SQL Project Planning

Problem -> URL
Difficulty Level: Medium
Pseudocode:
If task start_date not in end_date then task start_date will be considered as project start_date and similary the if task end_date not in start_date then it will be considered project end_date. New project will not be started until existing project completes.
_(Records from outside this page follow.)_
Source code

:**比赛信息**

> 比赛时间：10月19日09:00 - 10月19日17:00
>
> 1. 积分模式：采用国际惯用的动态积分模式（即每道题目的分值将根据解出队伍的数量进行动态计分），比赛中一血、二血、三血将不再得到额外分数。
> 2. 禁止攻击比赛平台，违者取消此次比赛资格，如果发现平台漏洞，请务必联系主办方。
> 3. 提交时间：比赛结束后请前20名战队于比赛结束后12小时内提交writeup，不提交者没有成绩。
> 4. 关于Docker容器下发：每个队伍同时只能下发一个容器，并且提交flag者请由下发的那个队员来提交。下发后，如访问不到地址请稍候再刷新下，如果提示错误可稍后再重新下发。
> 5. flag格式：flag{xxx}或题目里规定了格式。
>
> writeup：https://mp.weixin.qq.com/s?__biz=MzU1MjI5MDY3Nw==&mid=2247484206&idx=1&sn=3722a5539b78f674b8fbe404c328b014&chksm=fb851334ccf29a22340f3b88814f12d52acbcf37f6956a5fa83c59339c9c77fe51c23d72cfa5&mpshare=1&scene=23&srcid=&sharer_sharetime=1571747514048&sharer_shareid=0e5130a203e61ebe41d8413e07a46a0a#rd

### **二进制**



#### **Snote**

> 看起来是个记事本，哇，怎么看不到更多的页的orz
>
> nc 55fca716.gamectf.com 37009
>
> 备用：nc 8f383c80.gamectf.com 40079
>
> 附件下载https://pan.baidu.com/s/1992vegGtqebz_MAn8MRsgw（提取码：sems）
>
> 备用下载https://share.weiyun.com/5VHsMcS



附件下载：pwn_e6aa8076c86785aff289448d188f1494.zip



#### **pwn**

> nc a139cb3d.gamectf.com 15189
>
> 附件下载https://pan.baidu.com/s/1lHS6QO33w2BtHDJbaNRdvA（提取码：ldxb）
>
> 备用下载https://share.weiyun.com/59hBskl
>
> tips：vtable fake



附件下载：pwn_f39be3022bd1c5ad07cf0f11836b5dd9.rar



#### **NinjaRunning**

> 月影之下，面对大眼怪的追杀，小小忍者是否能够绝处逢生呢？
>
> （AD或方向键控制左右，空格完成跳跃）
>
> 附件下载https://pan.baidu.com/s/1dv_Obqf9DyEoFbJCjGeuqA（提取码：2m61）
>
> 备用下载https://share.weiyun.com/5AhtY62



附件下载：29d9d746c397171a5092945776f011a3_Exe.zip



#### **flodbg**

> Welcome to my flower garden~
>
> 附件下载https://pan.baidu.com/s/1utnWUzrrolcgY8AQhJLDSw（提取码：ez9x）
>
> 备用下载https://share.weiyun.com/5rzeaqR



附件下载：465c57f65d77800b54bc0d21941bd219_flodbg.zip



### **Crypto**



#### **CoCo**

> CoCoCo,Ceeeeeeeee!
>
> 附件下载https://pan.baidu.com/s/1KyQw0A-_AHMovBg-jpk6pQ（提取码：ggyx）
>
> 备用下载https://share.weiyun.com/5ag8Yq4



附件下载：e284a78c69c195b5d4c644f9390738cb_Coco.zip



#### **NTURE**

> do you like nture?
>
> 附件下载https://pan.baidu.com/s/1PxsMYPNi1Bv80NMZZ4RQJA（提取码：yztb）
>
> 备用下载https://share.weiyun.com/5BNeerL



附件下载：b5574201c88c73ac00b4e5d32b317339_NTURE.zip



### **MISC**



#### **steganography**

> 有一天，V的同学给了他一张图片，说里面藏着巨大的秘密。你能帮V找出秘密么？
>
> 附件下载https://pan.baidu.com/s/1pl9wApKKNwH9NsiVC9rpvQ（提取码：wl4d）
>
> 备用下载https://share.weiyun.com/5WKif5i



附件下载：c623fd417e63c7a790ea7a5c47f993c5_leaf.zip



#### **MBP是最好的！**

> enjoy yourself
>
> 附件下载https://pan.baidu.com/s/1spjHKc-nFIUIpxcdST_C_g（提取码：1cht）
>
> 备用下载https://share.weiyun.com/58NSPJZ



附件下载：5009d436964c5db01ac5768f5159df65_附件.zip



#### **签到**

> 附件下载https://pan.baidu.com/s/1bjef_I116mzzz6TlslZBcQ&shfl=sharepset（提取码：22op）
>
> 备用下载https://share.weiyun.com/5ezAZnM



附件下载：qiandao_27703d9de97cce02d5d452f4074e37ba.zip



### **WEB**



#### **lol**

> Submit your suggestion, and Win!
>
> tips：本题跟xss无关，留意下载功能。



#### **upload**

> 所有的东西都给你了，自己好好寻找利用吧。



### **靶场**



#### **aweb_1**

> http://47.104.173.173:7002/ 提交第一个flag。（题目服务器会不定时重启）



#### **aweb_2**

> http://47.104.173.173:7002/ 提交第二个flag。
  1. We will find all the projects start_date and assign row_number to it.
  2. We will find all the projects end_date and assign row_number to it.
  3. Join result of step-1 and step-2 on row_num column.
  4. Order the result by end_date - start_date and start_date in ascending order.

Solution:

WITH project_start AS (
    SELECT 
    start_date,
    ROW_NUMBER() OVER(ORDER BY start_date) AS row_num
    FROM 
    projects
    WHERE start_date NOT IN (
        SELECT 
        end_date
        FROM 
        projects
        GROUP BY end_date
    )
),
project_end AS (
    SELECT 
    end_date,
    ROW_NUMBER() OVER(ORDER BY start_date) AS row_num
    FROM 
    projects
    WHERE end_date NOT IN (
        SELECT 
        start_date
        FROM 
        projects
        GROUP BY start_date
    )
)
SELECT
s.start_date,
e.end_date
FROM
project_start s
INNER JOIN 
project_end e
ON
s.row_num = e.row_num
ORDER BY e.end_date - s.start_date, s.start_date;

Placements

Problem -> URL
Difficulty Level: Medium
Pseudocode:

  1. Join friends with packages on id column to get the student salary.
  2. Join friends with packages on f.friend_id = p.id to get the student best friend salary.
  3. Apply filter friend_salary greater than student_salary.
  4. Join the result with students on id to get the name of the student.
  5. Order the result by friend_salary.

Solution:

WITH ids AS (
    SELECT f.id,
    f.friend_id,
    student_package.salary as student_salary,
    friend_package.salary as friend_salary
    FROM
    friends f
    INNER JOIN
    packages student_package
    ON
    f.id = student_package.id
    INNER JOIN
    packages friend_package
    ON
    f.friend_id = friend_package.id 
    WHERE friend_package.salary > student_package.salary
)
SELECT s.name
FROM 
students s
INNER JOIN 
ids i
ON
s.id = i.id
ORDER BY i.friend_salary;

Symmetric Pairs

Problem -> URL
Difficulty Level: Medium
Pseudocode:

  1. We will assign row number for each row. So, while joining records we will not join records with same row number.
  2. Perform non equi self join with symmetric pair condition and t1.row_num != t2.row_num
  3. We should only return rows x <= y appling filter condition x <= y.
  4. Remove duplicates by applying GROUP BY x, y
  5. Order the result by x.

Solution:

WITH pairs AS (
    SELECT x, y, ROW_NUMBER() OVER(ORDER BY 1) row_num
    FROM
    functions
)
SELECT
t1.x,
t1.y
FROM
pairs t1
INNER JOIN
pairs t2
ON
t1.x = t2.y AND t2.x = t1.y AND t1.row_num != t2.row_num
WHERE t1.x <= t1.y
GROUP BY t1.x, t1.y
ORDER BY t1.x;

Interviews

Problem -> URL
Difficulty Level: Hard
Pseudocode:
sum_of_views on college_id

  1. Join challenges with views_stats on challenge_id.
  2. GROUP BY college_id.
  3. Aggregate SUM of total_views and total_unique_views.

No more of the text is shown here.